Plain-text document sources:
BEGIN
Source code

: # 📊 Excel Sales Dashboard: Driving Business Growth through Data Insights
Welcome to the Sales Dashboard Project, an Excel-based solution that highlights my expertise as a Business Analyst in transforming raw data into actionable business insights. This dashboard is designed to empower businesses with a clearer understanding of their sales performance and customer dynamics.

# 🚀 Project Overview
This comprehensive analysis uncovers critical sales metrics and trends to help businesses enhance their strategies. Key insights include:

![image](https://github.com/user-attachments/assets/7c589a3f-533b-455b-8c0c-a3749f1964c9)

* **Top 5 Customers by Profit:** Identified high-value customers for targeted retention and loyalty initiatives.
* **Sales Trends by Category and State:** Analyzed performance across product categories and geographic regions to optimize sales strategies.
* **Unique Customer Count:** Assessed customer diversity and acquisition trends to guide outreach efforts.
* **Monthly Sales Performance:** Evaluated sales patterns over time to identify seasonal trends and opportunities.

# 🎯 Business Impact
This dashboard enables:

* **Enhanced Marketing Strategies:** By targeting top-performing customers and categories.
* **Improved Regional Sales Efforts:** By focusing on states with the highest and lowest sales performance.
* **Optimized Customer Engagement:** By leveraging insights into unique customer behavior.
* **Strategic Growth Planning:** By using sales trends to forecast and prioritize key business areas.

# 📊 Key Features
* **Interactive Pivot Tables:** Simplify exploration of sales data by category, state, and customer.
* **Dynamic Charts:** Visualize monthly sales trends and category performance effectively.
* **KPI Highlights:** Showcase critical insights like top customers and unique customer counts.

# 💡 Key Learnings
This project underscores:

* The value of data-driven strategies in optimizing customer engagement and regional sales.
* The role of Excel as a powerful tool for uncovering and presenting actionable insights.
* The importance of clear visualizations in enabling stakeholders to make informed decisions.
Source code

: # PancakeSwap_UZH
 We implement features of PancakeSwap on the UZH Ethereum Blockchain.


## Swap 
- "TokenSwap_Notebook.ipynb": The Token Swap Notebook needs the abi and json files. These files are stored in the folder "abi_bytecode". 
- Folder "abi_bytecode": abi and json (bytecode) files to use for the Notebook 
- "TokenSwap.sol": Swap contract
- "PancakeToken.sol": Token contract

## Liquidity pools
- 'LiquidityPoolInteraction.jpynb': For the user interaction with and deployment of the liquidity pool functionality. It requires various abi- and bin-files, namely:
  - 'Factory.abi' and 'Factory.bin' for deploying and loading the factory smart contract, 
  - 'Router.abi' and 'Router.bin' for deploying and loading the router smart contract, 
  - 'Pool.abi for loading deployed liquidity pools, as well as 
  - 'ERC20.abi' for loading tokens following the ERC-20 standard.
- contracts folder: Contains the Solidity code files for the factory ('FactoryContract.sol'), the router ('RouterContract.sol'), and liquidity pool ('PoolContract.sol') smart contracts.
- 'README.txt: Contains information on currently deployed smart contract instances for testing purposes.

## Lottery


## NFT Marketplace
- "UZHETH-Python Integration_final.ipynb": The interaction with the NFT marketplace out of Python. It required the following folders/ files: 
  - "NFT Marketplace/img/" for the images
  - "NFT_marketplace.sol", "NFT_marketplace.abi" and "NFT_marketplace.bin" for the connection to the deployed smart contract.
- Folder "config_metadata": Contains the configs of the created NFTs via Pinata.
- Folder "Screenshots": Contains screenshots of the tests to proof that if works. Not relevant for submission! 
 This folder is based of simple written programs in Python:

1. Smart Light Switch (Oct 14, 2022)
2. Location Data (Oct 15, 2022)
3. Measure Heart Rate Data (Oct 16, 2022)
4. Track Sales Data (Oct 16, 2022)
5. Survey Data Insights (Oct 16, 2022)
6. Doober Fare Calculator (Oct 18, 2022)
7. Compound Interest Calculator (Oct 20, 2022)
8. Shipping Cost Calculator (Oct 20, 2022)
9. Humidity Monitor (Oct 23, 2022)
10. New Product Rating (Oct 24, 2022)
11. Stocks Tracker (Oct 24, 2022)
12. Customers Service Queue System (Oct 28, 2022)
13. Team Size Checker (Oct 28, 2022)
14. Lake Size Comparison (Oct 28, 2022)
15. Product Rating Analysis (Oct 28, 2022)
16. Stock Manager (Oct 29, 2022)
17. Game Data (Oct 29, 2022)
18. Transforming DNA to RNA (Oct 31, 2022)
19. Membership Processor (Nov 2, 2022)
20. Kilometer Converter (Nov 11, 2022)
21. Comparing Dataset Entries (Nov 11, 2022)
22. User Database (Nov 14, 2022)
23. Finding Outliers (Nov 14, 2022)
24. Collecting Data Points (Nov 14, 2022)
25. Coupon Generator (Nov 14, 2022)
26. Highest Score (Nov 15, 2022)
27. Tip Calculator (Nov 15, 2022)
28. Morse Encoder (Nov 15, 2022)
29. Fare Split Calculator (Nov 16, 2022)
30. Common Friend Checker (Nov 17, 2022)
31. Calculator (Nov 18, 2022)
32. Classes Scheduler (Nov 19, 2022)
END
WHAT YOU WILL DO:
Reproduce the lines of the entries above exactly, but only from the line containing "29. Fare Split Calculator (Nov 16, 2022)" through the final line.

YOUR RESPONSE:
29. Fare Split Calculator (Nov 16, 2022)
30. Common Friend Checker (Nov 17, 2022)
31. Calculator (Nov 18, 2022)
32. Classes Scheduler (Nov 19, 2022)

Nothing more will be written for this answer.